(Entries supplied)
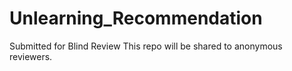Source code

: # Unlearning_Recommendation
Submitted for Blind Review
This repo will be shared to anonymous reviewers.
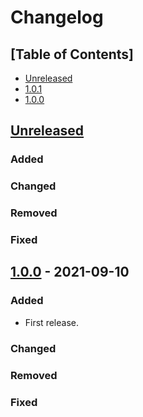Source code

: # Changelog

## [Table of Contents]
- [Unreleased](#unreleased)
- [1.0.1](#101---2021-07-16)
- [1.0.0](#100---2021-07-16)

## [Unreleased][]
### Added
### Changed
### Removed
### Fixed

## [1.0.0] - 2021-09-10
### Added
- First release.
### Changed
### Removed
### Fixed

[Unreleased]: https://github.com/regorxxx/Device-Priority-SMP/compare/v1.0.1...HEAD
[1.0.1]: https://github.com/regorxxx/Device-Priority-SMP/compare/v1.0.0...v1.0.1
[1.0.0]: https://github.com/regorxxx/Device-Priority-SMP/compare/43d0aea...v1.0.0
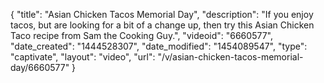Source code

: {
    "title": "Asian Chicken Tacos Memorial Day",
    "description": "If you enjoy tacos, but are looking for a bit of a change up, then try this Asian Chicken Taco recipe from Sam the Cooking Guy.",
    "videoid": "6660577",
    "date_created": "1444528307",
    "date_modified": "1454089547",
    "type": "captivate",
    "layout": "video",
    "url": "\/v\/asian-chicken-tacos-memorial-day\/6660577"
}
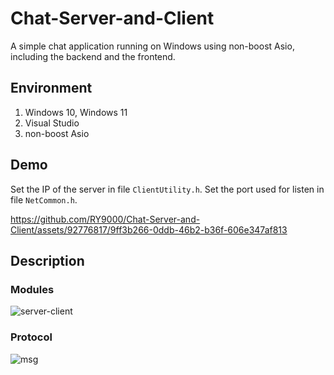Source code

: # Chat-Server-and-Client

A simple chat application running on Windows using non-boost Asio, including the backend and the frontend.

## Environment

1. Windows 10, Windows 11
2. Visual Studio
3. non-boost Asio

## Demo

Set the IP of the server in file `ClientUtility.h`. Set the port used for listen in file `NetCommon.h`. 

https://github.com/RY9000/Chat-Server-and-Client/assets/92776817/9ff3b266-0ddb-46b2-b36f-606e347af813

## Description

### Modules

![server-client](https://github.com/RY9000/Chat-Server-and-Client-/assets/92776817/23e1ad01-83e1-420c-ab2e-f94901575d4d)

### Protocol

![msg](https://github.com/RY9000/Chat-Server-and-Client-/assets/92776817/3e33b4fb-f0b1-435b-a628-36c175f70b89)
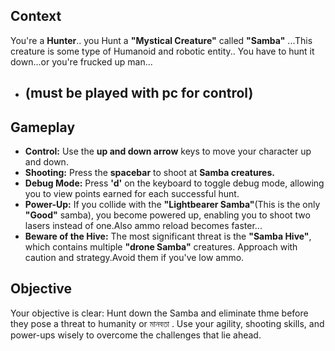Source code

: ## Context
You're a **Hunter**..
you Hunt a **"Mystical Creature"** called **"Samba"** ...This creature is some type of Humanoid and robotic entity..
You have to hunt it down...or you're frucked up man...
- ## **(must be played with pc for control)**
## Gameplay

- **Control:** Use the **up and down arrow** keys to move your character up and down.
- **Shooting:** Press the **spacebar** to shoot at **Samba creatures.**
- **Debug Mode:** Press **'d'** on the keyboard to toggle debug mode, allowing you to view points earned for each successful hunt.
- **Power-Up:** If you collide with the **"Lightbearer Samba"**(This is the only **"Good"** samba), you become powered up, enabling you to shoot two lasers instead of one.Also ammo reload becomes faster...
- **Beware of the Hive:** The most significant threat is the **"Samba Hive"**, which contains multiple **"drone Samba"** creatures. Approach with caution and strategy.Avoid them if you've low ammo.

## Objective

Your objective is clear: Hunt down the Samba  and eliminate thme before they pose a threat to humanity or মানবতা . Use your agility, shooting skills, and power-ups wisely to overcome the challenges that lie ahead.

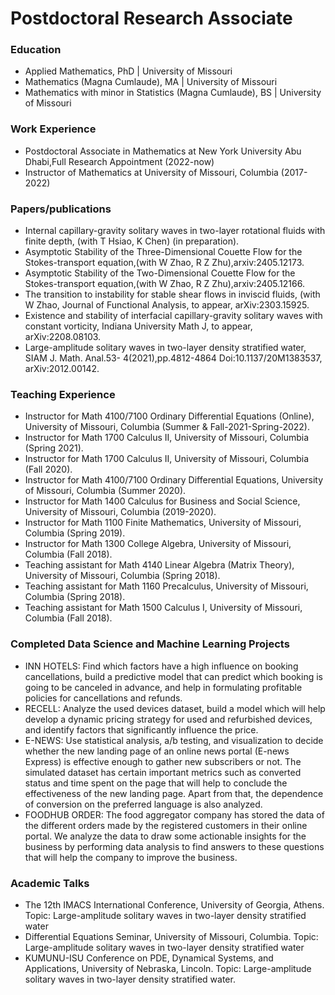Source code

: # Postdoctoral Research Associate


### Education
- Applied Mathematics,          PhD | University of Missouri
- Mathematics (Magna Cumlaude), MA    | University of Missouri
- Mathematics with minor in Statistics (Magna Cumlaude), BS    | University of Missouri

### Work Experience
- Postdoctoral Associate in Mathematics at New York University Abu Dhabi,Full Research Appointment (2022-now)
- Instructor of Mathematics at University of Missouri, Columbia (2017-2022)

### Papers/publications
- Internal capillary-gravity solitary waves in two-layer rotational fluids with finite depth, (with
T Hsiao, K Chen) (in preparation).
- Asymptotic Stability of the Three-Dimensional Couette Flow for the Stokes-transport equation,(with
W Zhao, R Z Zhu),arxiv:2405.12173.
- Asymptotic Stability of the Two-Dimensional Couette Flow for the Stokes-transport equation,(with
W Zhao, R Z Zhu),arxiv:2405.12166.
- The transition to instability for stable shear flows in inviscid fluids, (with W Zhao, Journal of
Functional Analysis, to appear, arXiv:2303.15925.
- Existence and stability of interfacial capillary-gravity solitary waves with constant vorticity,
Indiana University Math J, to appear, arXiv:2208.08103.
- Large-amplitude solitary waves in two-layer density stratified water, SIAM J. Math. Anal.53-
4(2021),pp.4812-4864 Doi:10.1137/20M1383537, arXiv:2012.00142.

### Teaching Experience
- Instructor for Math 4100/7100 Ordinary Differential Equations (Online), University of Missouri, Columbia (Summer & Fall-2021-Spring-2022).
- Instructor for Math 1700 Calculus II, University of Missouri, Columbia (Spring 2021).
- Instructor for Math 1700 Calculus II, University of Missouri, Columbia (Fall 2020).
- Instructor for Math 4100/7100 Ordinary Differential Equations, University of Missouri, Columbia (Summer 2020).
- Instructor for Math 1400 Calculus for Business and Social Science, University of Missouri, Columbia (2019-2020).
- Instructor for Math 1100 Finite Mathematics, University of Missouri, Columbia (Spring 2019).
- Instructor for Math 1300 College Algebra, University of Missouri, Columbia (Fall 2018).
- Teaching assistant for Math 4140 Linear Algebra (Matrix Theory), University of Missouri, Columbia (Spring 2018).
- Teaching assistant for Math 1160 Precalculus, University of Missouri, Columbia (Spring 2018).
- Teaching assistant for Math 1500 Calculus I, University of Missouri, Columbia (Fall 2018).
  
### Completed Data Science and Machine Learning Projects
- INN HOTELS: Find which factors have a high influence on booking cancellations, build a predictive model that can predict which booking is going to be canceled in advance, and help in formulating profitable policies for cancellations and refunds.
- RECELL: Analyze the used devices dataset, build a model which will help develop a dynamic pricing strategy for used and refurbished devices, and identify factors that significantly influence the price.
- E-NEWS: Use statistical analysis, a/b testing, and visualization to decide whether the new landing page of an online news portal (E-news Express) is effective enough to gather new subscribers or not. The simulated dataset has certain important metrics such as converted status and time spent on the page that will help to conclude the effectiveness of the new landing page. Apart from that, the dependence of conversion on the preferred language is also analyzed.
- FOODHUB ORDER: The food aggregator company has stored the data of the different orders made by the registered customers in their online portal. We analyze the data to draw some actionable insights for the business by performing data analysis to find answers to these questions that will help the company to improve the business.

### Academic Talks
- The 12th IMACS International Conference, University of Georgia, Athens. Topic: Large-amplitude solitary waves in two-layer density stratified water
- Differential Equations Seminar, University of Missouri, Columbia. Topic: Large-amplitude solitary waves in two-layer density stratified water
- KUMUNU-ISU Conference on PDE, Dynamical Systems, and Applications, University of Nebraska, Lincoln. Topic: Large-amplitude solitary waves in two-layer density stratified water.

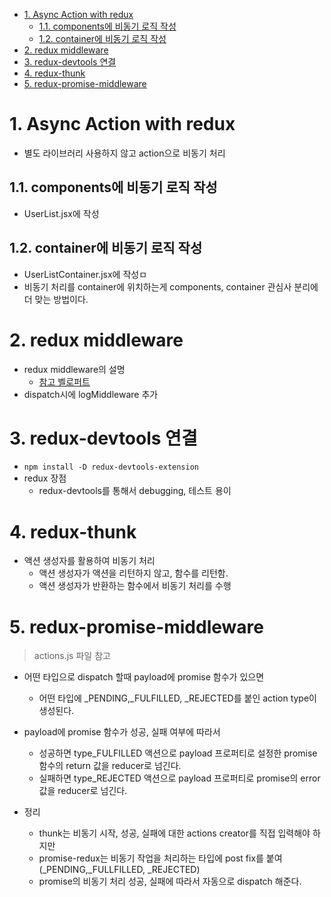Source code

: - [1. Async Action with redux](#1-async-action-with-redux)
  - [1.1. components에 비동기 로직 작성](#11-components에-비동기-로직-작성)
  - [1.2. container에 비동기 로직 작성](#12-container에-비동기-로직-작성)
- [2. redux middleware](#2-redux-middleware)
- [3. redux-devtools 연결](#3-redux-devtools-연결)
- [4. redux-thunk](#4-redux-thunk)
- [5. redux-promise-middleware](#5-redux-promise-middleware)

# 1. Async Action with redux

- 별도 라이브러리 사용하지 않고 action으로 비동기 처리

## 1.1. components에 비동기 로직 작성

- UserList.jsx에 작성

## 1.2. container에 비동기 로직 작성

- UserListContainer.jsx에 작성ㅁ
- 비동기 처리를 container에 위치하는게 components, container 관심사 분리에 더 맞는 방법이다.

# 2. redux middleware

- redux middleware의 설명
  - [참고 벨로퍼트](https://react.vlpt.us/redux-middleware/02-make-middleware.html)
- dispatch시에 logMiddleware 추가

# 3. redux-devtools 연결

- `npm install -D redux-devtools-extension`
- redux 장점
  - redux-devtools를 통해서 debugging, 테스트 용이

# 4. redux-thunk

- 액션 생성자를 활용하여 비동기 처리
  - 액션 생성자가 액션을 리턴하지 않고, 함수를 리턴함.
  - 액션 생성자가 반환하는 함수에서 비동기 처리를 수행

# 5. redux-promise-middleware

> actions.js 파일 참고

- 어떤 타입으로 dispatch 할때 payload에 promise 함수가 있으면
  - 어떤 타입에 _PENDING,_FULFILLED, _REJECTED를 붙인 action type이 생성된다.
- payload에 promise 함수가 성공, 실패 여부에 따라서
  - 성공하면 type_FULFILLED 액션으로 payload 프로퍼티로 설정한 promise함수의 return 값을 reducer로 넘긴다.
  - 실패하면 type_REJECTED 액션으로 payload 프로퍼티로 promise의 error값을 reducer로 넘긴다.

- 정리
  - thunk는 비동기 시작, 성공, 실패에 대한 actions creator를 직접 입력해야 하지만
  - promise-redux는 비동기 작업을 처리하는 타입에 post fix를 붙여 (_PENDING,_FULLFILLED, _REJECTED)
  - promise의 비동기 처리 성공, 실패에 따라서 자동으로 dispatch 해준다.
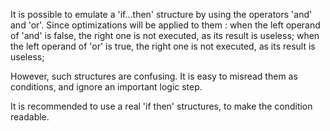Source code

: It is possible to emulate a 'if...then' structure by using the operators 'and' and 'or'. Since optimizations will be applied to them : 
when the left operand of 'and' is false, the right one is not executed, as its result is useless; 
when the left operand of 'or' is true, the right one is not executed, as its result is useless; 

However, such structures are confusing. It is easy to misread them as conditions, and ignore an important logic step. 

<?php

// Either connect, or die
mysql_connect('localhost', $user, $pass) or die();

// Defines a constant if not found. 
defined('SOME_CONSTANT') and define('SOME_CONSTANT', 1);

?>

It is recommended to use a real 'if then' structures, to make the condition readable.

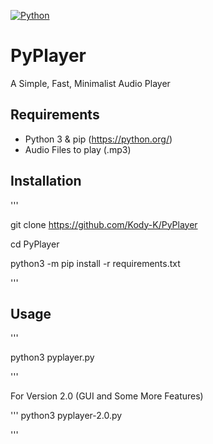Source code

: 
[![Python](http://forthebadge.com/images/badges/made-with-python.svg)](https://python.org)

# PyPlayer
A Simple, Fast, Minimalist Audio Player


## Requirements
* Python 3 & pip (https://python.org/)
* Audio Files to play (.mp3)
## Installation
'''

git clone https://github.com/Kody-K/PyPlayer

cd PyPlayer

python3 -m pip install -r requirements.txt

'''
## Usage
'''

python3 pyplayer.py

'''

For Version 2.0 (GUI and Some More Features)

'''
python3 pyplayer-2.0.py

'''

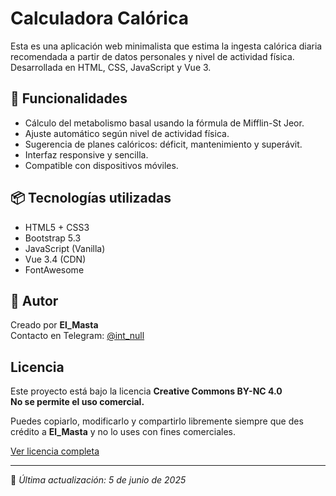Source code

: # Calculadora Calórica

Esta es una aplicación web minimalista que estima la ingesta calórica diaria recomendada a partir de datos personales y nivel de actividad física. Desarrollada en HTML, CSS, JavaScript y Vue 3.

## 🧮 Funcionalidades

- Cálculo del metabolismo basal usando la fórmula de Mifflin-St Jeor.
- Ajuste automático según nivel de actividad física.
- Sugerencia de planes calóricos: déficit, mantenimiento y superávit.
- Interfaz responsive y sencilla.
- Compatible con dispositivos móviles.

## 📦 Tecnologías utilizadas

- HTML5 + CSS3
- Bootstrap 5.3
- JavaScript (Vanilla)
- Vue 3.4 (CDN)
- FontAwesome

## 👤 Autor

Creado por **El_Masta**  
Contacto en Telegram: [@int_null](https://t.me/int_null)

## Licencia

Este proyecto está bajo la licencia **Creative Commons BY-NC 4.0**  
**No se permite el uso comercial.**

Puedes copiarlo, modificarlo y compartirlo libremente siempre que des crédito a **El_Masta** y no lo uses con fines comerciales.

[Ver licencia completa](https://creativecommons.org/licenses/by-nc/4.0/)

---

🧠 *Última actualización: 5 de junio de 2025*
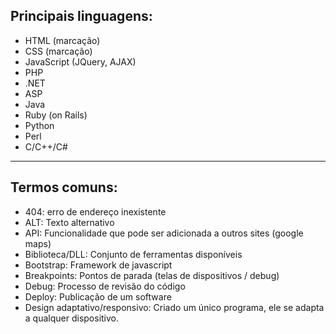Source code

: ## Principais linguagens:

- HTML (marcação)
- CSS (marcação)
- JavaScript (JQuery, AJAX)
- PHP
- .NET
- ASP
- Java
- Ruby (on Rails)
- Python
- Perl
- C/C++/C#
----------------------------------------------------------------

## Termos comuns:

- 404: erro de endereço inexistente
- ALT: Texto alternativo
- API: Funcionalidade que pode ser adicionada a outros sites (google maps) 
- Biblioteca/DLL: Conjunto de ferramentas disponíveis
- Bootstrap: Framework de javascript
- Breakpoints: Pontos de parada (telas de dispositivos / debug)
- Debug: Processo de revisão do código
- Deploy: Publicação de um software
- Design adaptativo/responsivo: Criado um único programa, ele se 
adapta a qualquer dispositivo.
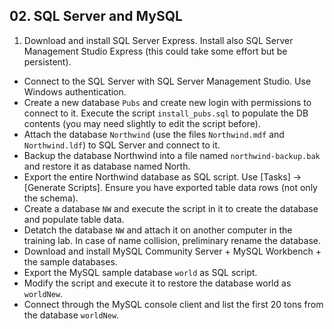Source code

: ## 02. SQL Server and MySQL

1. Download and install SQL Server Express. Install also SQL Server Management Studio Express (this could take some effort but be persistent).
* Connect to the SQL Server with SQL Server Management Studio. Use Windows authentication.
* Create a new database `Pubs` and create new login with permissions to connect to it. Execute the script `install_pubs.sql` to populate the DB contents (you may need slightly to edit the script before).
* Attach the database `Northwind` (use the files `Northwind.mdf` and `Northwind.ldf`) to SQL Server and connect to it.
* Backup the database Northwind into a file named `northwind-backup.bak` and restore it as database named North.
* Export the entire Northwind database as SQL script. Use [Tasks] -> [Generate Scripts]. Ensure you have exported table data rows (not only the schema).
* Create a database `NW` and execute the script in it to create the database and populate table data.
* Detatch the database `NW` and attach it on another computer in the training lab. In case of name collision, preliminary rename the database.
* Download and install MySQL Community Server  + MySQL Workbench + the sample databases.
* Export the MySQL sample database `world` as SQL script.
* Modify the script and execute it to restore the database world as `worldNew`.
* Connect through the MySQL console client and list the first 20 tons from the database `worldNew`.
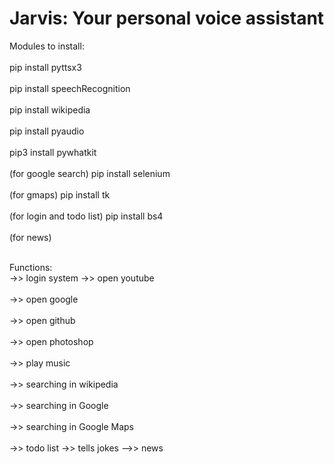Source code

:# Jarvis: Your personal voice assistant

Modules to install:<br><br>
pip install pyttsx3<br><br>
pip install speechRecognition<br><br>
pip install wikipedia<br><br>
pip install pyaudio<br><br>
pip3 install pywhatkit<br><br>  (for google search)
pip install selenium<br><br>  (for gmaps)
pip install tk<br><br>   (for login and todo list)
pip install bs4<br><br>  (for news)

 <br>
Functions: <br>
->> login system
->> open youtube<br><br>
->> open google<br><br>
->> open github<br><br>
->> open photoshop<br><br>
->> play music<br><br>
->> searching in wikipedia<br><br>
->> searching in Google<br><br>
->> searching in Google Maps<br><br>
->> todo list
->> tells jokes
-->> news
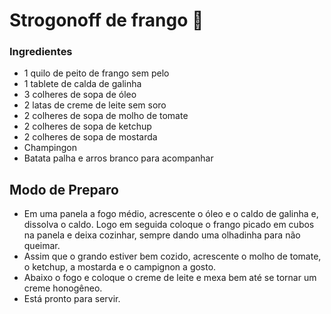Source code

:# Strogonoff de frango :chicken:

### Ingredientes

- 1 quilo de peito de frango sem pelo
- 1 tablete de calda de galinha
- 3 colheres de sopa de óleo
- 2 latas de creme de leite sem soro
- 2 colheres de sopa de molho de tomate
- 2 colheres de sopa de ketchup
- 2 colheres de sopa de mostarda
- Champingon
- Batata palha e arros branco para acompanhar

## Modo de Preparo

- Em uma panela a fogo médio, acrescente o óleo e o caldo de galinha e, dissolva o caldo. Logo em seguida coloque o frango picado em cubos na panela e deixa cozinhar, sempre dando uma olhadinha para não queimar.
- Assim que o grando estiver bem cozido, acrescente o molho de tomate, o ketchup, a mostarda e o campignon a gosto.
- Abaixo o fogo e coloque o creme de leite e mexa bem até se tornar um creme honogêneo.
- Está pronto para servir.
(End Entries supplied)
**Exercise aim:** Every line above with the string "capillary" in it needs to be copied.

**Task response:**
- Internal capillary-gravity solitary waves in two-layer rotational fluids with finite depth, (with
- Existence and stability of interfacial capillary-gravity solitary waves with constant vorticity,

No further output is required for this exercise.